Nigeria’s Democracy And Leadership Landscape In 2026

EMMANUEL PETER ADAYEHI

Précis  
As Nigeria commemorates 26 years of uninterrupted democracy, the moment presents a dual reality: real gains in civilian rule coexist with persistent structural weaknesses that continue to weaken democratic quality. Using the Economist Intelligence Unit (EIU) Democracy Index 2024 as a benchmark, Nigeria remains a “Hybrid Regime” with a score of 4.16/10, ranking 106th out of 149 countries. This paper reviews Nigeria’s democracy and leadership landscape under President Bola Ahmed Tinubu in 2026 through three lenses: (i) the state of democracy in 2026, (ii) leadership and governance challenges, and (iii) the future of national unity and democratic consolidation. I argue that Nigeria exhibits traits of competitive authoritarianism as defined by Levitsky and Ziblatt, where democratic institutions are formally maintained but systematically tilted to favor the incumbent.

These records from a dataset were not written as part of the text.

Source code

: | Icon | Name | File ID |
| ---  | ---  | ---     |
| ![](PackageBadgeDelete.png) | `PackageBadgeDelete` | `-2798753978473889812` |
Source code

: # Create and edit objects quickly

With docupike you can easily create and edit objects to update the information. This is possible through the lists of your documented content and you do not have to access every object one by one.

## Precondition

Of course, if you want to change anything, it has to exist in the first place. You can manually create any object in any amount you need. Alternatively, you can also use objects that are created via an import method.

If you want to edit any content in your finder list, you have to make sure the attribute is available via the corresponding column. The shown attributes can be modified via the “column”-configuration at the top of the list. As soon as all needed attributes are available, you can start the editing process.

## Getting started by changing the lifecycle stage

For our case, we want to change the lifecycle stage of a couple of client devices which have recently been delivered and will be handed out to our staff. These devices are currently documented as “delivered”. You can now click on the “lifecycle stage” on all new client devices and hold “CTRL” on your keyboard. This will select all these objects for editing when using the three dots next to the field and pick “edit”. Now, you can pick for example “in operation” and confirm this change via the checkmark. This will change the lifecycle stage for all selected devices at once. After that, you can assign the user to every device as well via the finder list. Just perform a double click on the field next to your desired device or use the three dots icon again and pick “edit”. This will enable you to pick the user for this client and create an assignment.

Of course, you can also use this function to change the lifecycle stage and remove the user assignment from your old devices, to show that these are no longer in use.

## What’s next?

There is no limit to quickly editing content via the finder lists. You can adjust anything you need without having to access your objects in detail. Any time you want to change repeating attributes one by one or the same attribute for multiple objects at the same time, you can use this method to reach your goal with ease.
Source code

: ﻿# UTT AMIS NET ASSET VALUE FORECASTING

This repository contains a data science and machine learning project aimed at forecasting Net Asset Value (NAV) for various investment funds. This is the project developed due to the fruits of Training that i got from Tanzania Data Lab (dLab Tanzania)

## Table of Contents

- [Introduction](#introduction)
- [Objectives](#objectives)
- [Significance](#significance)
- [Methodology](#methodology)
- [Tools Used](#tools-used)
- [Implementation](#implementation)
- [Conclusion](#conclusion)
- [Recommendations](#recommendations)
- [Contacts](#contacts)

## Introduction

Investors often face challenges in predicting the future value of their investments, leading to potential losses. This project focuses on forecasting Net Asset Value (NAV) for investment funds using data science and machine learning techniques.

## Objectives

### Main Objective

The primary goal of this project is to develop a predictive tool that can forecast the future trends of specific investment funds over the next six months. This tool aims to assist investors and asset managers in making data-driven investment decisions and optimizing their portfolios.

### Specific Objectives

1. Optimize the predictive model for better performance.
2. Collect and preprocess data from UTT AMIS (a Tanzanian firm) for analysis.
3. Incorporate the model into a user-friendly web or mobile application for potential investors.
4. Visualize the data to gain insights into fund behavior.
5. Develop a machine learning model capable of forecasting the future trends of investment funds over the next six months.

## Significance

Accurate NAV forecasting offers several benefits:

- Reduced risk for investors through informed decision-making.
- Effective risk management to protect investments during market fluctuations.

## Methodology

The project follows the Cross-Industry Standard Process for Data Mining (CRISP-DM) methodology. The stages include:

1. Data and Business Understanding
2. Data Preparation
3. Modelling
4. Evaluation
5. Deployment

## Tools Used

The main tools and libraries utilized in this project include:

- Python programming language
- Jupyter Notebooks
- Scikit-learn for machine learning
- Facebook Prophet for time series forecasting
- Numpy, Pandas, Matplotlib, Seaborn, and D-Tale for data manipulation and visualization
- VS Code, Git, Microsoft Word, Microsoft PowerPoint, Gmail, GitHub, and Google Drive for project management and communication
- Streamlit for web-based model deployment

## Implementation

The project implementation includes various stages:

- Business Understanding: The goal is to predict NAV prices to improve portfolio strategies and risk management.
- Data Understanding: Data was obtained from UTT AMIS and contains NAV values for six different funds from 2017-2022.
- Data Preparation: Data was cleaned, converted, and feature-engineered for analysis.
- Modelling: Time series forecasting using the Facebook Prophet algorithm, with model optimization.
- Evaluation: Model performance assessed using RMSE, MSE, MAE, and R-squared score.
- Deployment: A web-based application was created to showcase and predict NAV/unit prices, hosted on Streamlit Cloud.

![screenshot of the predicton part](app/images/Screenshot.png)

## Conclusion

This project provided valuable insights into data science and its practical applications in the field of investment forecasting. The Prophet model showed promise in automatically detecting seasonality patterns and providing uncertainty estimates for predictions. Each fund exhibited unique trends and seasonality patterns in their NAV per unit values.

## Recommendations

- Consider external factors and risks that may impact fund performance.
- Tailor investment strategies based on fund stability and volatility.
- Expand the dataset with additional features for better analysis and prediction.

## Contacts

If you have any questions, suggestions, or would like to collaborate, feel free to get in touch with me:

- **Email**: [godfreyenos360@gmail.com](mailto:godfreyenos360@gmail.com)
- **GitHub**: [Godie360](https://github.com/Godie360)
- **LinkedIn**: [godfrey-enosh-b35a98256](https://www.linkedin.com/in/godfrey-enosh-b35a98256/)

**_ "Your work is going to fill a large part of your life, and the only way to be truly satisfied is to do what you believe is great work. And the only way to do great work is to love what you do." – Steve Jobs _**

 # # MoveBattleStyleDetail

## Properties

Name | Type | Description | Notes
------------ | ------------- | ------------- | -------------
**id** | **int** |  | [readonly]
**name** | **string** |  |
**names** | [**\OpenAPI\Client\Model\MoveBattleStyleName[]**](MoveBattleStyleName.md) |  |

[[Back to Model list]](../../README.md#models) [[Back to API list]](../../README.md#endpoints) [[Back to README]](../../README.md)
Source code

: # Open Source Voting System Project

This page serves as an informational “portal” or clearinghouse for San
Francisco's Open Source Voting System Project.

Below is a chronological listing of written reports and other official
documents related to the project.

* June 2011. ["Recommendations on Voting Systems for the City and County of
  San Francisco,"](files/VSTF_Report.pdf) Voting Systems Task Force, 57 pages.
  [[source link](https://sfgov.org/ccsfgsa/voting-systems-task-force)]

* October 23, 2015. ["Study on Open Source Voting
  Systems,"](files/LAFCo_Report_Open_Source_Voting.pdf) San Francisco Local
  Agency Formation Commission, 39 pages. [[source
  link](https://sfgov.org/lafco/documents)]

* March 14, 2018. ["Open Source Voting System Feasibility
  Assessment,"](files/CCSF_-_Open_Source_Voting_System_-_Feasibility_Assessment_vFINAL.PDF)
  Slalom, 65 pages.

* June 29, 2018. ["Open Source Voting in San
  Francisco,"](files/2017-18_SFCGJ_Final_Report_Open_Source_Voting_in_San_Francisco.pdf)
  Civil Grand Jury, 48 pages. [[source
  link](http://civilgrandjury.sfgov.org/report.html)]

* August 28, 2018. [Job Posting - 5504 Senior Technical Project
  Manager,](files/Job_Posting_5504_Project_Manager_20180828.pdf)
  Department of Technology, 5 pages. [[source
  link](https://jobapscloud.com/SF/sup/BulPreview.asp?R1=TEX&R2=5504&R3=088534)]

1. Theoretical Frame: Competitive Authoritarianism
Levitsky and Ziblatt define competitive authoritarianism as regimes in which formal democratic institutions exist, but the playing field is skewed through abuse of state resources, biased media, and selective legal enforcement. Schedler’s concept of electoral authoritarianism adds that elections occur, but are manipulated to ensure incumbent advantage. Nigeria’s 2026 landscape aligns with these frameworks: elections are held, opposition exists, but mechanisms 1.4 below show systematic narrowing of contestation. This frame moves the analysis beyond description to explain _why_ formal democracy coexists with declining quality.
2. State of Nigerian Democracy (2026 Outlook)
 Delivery-Year Dynamics
In Nigerian political time, 2026 functions as a delivery year—a period in which the ruling administration is expected to show tangible results before the 2027 election cycle. Public debate centers on governance capacity, economic performance, and security outcomes rather than purely electoral ritual.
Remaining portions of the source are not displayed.